Ein echt komischer Polizeistaat, der zuerst – typisch Regime – den Bürgern das Ende ihrer Angstgefühle verordnet, um sie dann mit ihrer Angst und ohne Polizei allein zu lassen.

Die „kaukasische Spur“ führt … zum Kreml

Nachdem unsere Journalisten im Befund vom ohnmächtigen russischen Gewaltapparat auch noch ihr Bild von der russischen Seele untergebracht haben, die sich in dumpfem Gleichmut übt, weil ihr sowieso nichts anderes bleibt, handeln sie den auswärtigen Grund für den antirussischen Terror ab. Der heißt die kaukasische Spur. Ist natürlich nicht bloß Spur, sondern für unsere Presse ausgemacht, dass die Aufständischen den Krieg solange aus dem Kaukasus in die russischen Städte tragen, bis der Kreml ihre Lebensbedingungen spürbar verbessert hat. Eine Wortwahl und Betrachtungsweise, wie sie sonst für die Bewertung terroristischer Gewalt nicht gerade üblich sind. Der Terrorist ist so gesehen ein eingereister Krieger, was in der hiesigen Werteskala auf jeden Fall ein Aufstieg zu nennen ist. Man stelle mal das hier gültige Porträt eines antiwestlichen Taliban daneben: ein menschenverachtender Fanatiker der abgründigsten Art! Dagegen der antirussische Terrorist: in dem Sinn gar kein Terrorist, vielmehr ein Aufständischer, der das Opfer sozialpolitischer Vernachlässigung ist, eine verzweifelte Kreatur, deren Armut, Arbeitslosigkeit und mangelnde Bildung als die sozialen Wurzeln des Terrorismus unser Verständnis finden.

Dabei lässt sich der darin enthaltene Vorwurf, die Russen zögen sich durch unsoziale Politik ihre Terroristen selbst heran, gerade auf sie schlecht anwenden, weil ihr Präsident selbst es angeblich so ähnlich sieht: Medwedjew setzte im Nordkaukasus anders als sein Vorgänger Putin nicht nur auf Gewalt, sondern auf einen sozialen Ansatz.
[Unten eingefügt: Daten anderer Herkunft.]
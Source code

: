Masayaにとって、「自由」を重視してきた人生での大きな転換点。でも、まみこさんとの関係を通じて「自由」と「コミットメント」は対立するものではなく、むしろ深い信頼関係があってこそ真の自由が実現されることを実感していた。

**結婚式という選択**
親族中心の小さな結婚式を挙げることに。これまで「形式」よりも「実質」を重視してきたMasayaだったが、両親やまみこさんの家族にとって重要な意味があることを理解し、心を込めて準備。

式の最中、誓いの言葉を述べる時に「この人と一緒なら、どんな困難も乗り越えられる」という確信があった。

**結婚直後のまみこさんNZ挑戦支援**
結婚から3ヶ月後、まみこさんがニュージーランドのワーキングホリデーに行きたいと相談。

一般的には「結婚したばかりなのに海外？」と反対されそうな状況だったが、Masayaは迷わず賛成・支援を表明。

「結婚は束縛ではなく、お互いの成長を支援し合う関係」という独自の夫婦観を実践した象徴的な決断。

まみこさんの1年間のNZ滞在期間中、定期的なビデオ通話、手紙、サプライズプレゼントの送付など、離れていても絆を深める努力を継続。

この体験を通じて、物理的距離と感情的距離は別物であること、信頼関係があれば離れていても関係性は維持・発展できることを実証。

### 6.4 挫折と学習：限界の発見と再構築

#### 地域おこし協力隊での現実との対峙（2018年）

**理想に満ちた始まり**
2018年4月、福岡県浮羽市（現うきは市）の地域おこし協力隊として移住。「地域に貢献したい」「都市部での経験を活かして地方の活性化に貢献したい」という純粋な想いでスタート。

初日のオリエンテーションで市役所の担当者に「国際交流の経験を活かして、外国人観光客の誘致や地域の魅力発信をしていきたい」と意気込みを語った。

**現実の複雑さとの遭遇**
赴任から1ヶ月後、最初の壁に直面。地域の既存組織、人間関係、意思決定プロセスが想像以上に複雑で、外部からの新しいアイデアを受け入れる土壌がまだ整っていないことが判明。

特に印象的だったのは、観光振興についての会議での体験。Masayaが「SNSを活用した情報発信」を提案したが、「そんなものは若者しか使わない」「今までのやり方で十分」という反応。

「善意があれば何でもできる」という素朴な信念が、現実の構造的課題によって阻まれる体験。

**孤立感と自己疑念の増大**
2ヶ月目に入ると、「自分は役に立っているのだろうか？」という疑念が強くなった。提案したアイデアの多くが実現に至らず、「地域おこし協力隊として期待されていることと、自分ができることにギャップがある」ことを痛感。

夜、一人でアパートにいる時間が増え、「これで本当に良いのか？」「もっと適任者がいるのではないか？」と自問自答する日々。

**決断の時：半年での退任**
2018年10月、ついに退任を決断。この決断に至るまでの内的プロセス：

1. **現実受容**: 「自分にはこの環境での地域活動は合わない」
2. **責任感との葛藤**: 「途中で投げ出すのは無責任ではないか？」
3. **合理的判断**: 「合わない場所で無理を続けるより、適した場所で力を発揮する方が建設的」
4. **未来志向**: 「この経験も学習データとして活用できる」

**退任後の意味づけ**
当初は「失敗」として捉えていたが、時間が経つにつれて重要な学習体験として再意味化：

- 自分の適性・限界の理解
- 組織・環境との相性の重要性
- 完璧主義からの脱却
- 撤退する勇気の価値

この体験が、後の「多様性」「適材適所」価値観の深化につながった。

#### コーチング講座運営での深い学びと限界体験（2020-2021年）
Aber all die russischen Gelder zum wirtschaftlichen Aufbau Tschetscheniens bringen dem russischen Staatsmann dann doch keinen Bonus bei unseren Russlandkritikern, weil sie nämlich in den kaukasischen Sand gesetzt sind, was man daran sieht, dass der Krieg dort und der Terror zuhause eben weitergehen.
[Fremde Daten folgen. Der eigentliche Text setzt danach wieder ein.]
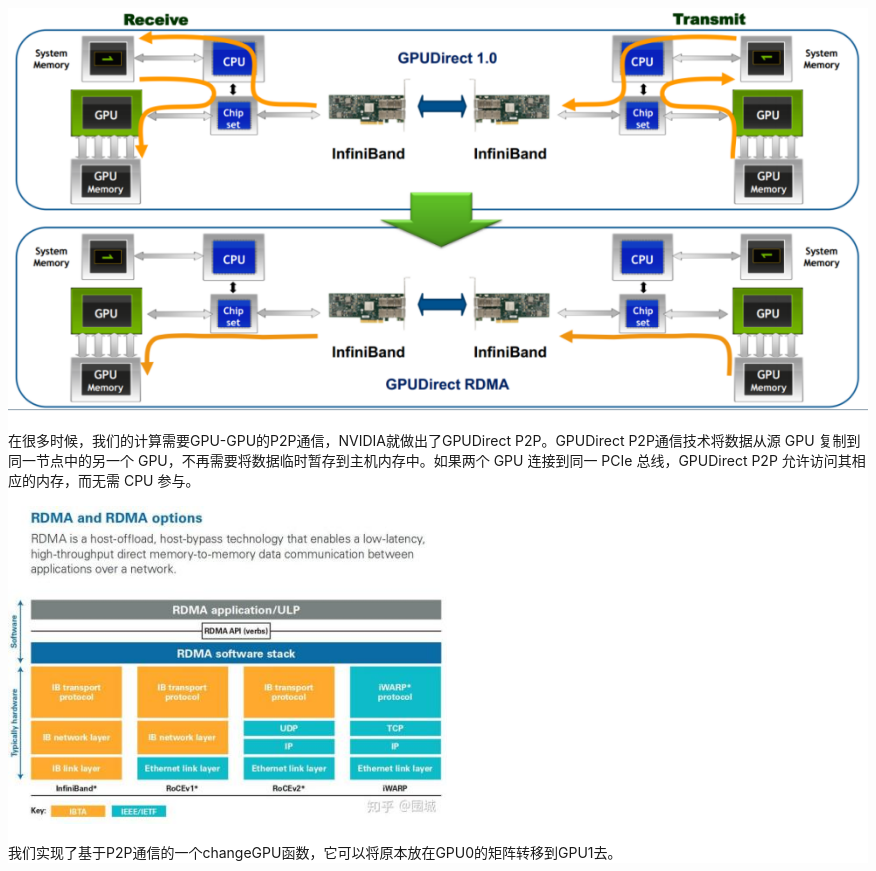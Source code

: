 ![alt text](image-29.png)

在很多时候，我们的计算需要GPU-GPU的P2P通信，NVIDIA就做出了GPUDirect P2P。GPUDirect P2P通信技术将数据从源 GPU 复制到同一节点中的另一个 GPU，不再需要将数据临时暂存到主机内存中。如果两个 GPU 连接到同一 PCIe 总线，GPUDirect P2P 允许访问其相应的内存，而无需 CPU 参与。

![alt text](image-30.png)

我们实现了基于P2P通信的一个changeGPU函数，它可以将原本放在GPU0的矩阵转移到GPU1去。

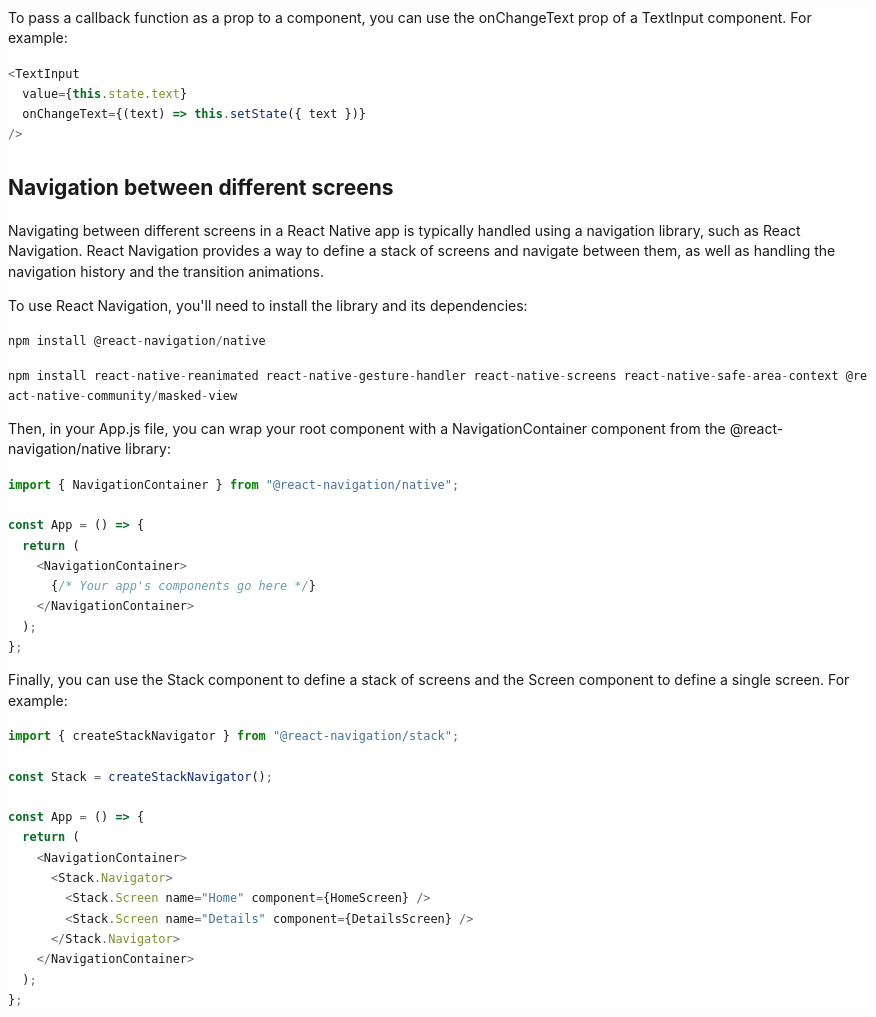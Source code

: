 To pass a callback function as a prop to a component, you can use the onChangeText prop of a TextInput component. For example:

```javascript
<TextInput
  value={this.state.text}
  onChangeText={(text) => this.setState({ text })}
/>
```

## Navigation between different screens

Navigating between different screens in a React Native app is typically handled using a navigation library, such as React Navigation. React Navigation provides a way to define a stack of screens and navigate between them, as well as handling the navigation history and the transition animations.

To use React Navigation, you'll need to install the library and its dependencies:

```javascript
npm install @react-navigation/native
```

```javascript
npm install react-native-reanimated react-native-gesture-handler react-native-screens react-native-safe-area-context @react-native-community/masked-view
```

Then, in your App.js file, you can wrap your root component with a NavigationContainer component from the @react-navigation/native library:

```javascript
import { NavigationContainer } from "@react-navigation/native";

const App = () => {
  return (
    <NavigationContainer>
      {/* Your app's components go here */}
    </NavigationContainer>
  );
};
```

Finally, you can use the Stack component to define a stack of screens and the Screen component to define a single screen. For example:

```javascript
import { createStackNavigator } from "@react-navigation/stack";

const Stack = createStackNavigator();

const App = () => {
  return (
    <NavigationContainer>
      <Stack.Navigator>
        <Stack.Screen name="Home" component={HomeScreen} />
        <Stack.Screen name="Details" component={DetailsScreen} />
      </Stack.Navigator>
    </NavigationContainer>
  );
};
```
Wenn Medwedjew dann am Tag nach dem Attentat als erstes die unnachsichtige Vernichtung von Terroristen im Nordkaukasus fordert, tut er nach hiesigem Urteil nicht, was jeder westliche Staatsführer im gleichen Fall macht. Sondern er verrät, was unsere Presse schon ahnte, dass seine soziale Offensive so ernst nicht gemeint war, weshalb nun wieder die Fratze der Gewalt hervortritt. Andererseits wird in der Politik der Härte genau das Übel festgemacht, das den Terrorismus erst recht provoziert: Die Sicherheitskräfte gehen oft genug auf bloßen Verdacht äußerst rigoros gegen mutmaßliche Aufständische vor, was ein Grund für den Zulauf zu den Kämpfern in den Wäldern ist. Selbstredend ist der Verdacht gegen unsere terroristischen Feinde stets begründet, wenn im „Sumpf“ gestochert wird und mit diskreter Zurückhaltung Nester ausgehoben werden.

Wenige Zeilen weiter merkt man freilich, dass es unseren Schreibern sowieso nicht um die Gewalt oder den verkehrten politischen Weg geht, sondern dass in ihrer Sicht das Ziel selbst der Fehler ist, will sagen: Das kommt eben davon, wenn man sich fremde Völker einverleiben will, seit ewigen Zeiten eine Erbsünde des russischen Imperialismus, egal ob zaristisch oder sowjetisch: Seit Jahrhunderten wird der Kaukasus aus Sankt Petersburg oder aus Moskau blutig niedergeworfen und blutig verteidigt. Russlands Anspruch auf staatliche Souveränität in seiner Provinz – man tituliert sie als inneres Ausland und Russlands Zone der Ohnmacht – wird somit zum fortdauernden Unrecht erklärt, für das die Terror-Attentate die folgerichtige Quittung sind. So landet die journalistische Aufbereitung eines terroristischen Anschlags gegen den russischen Staat zielsicher bei diesem Staat selbst als dem eigentlichen Grund. Sollte einem dergleichen hier bei einer Talkrunde über den westlichen Krieg gegen den Terror einfallen, wäre man sofort als Al-Kaida-Sympathisant enttarnt oder zumindest als übler Zyniker, der das Opfer zum Täter erklärt.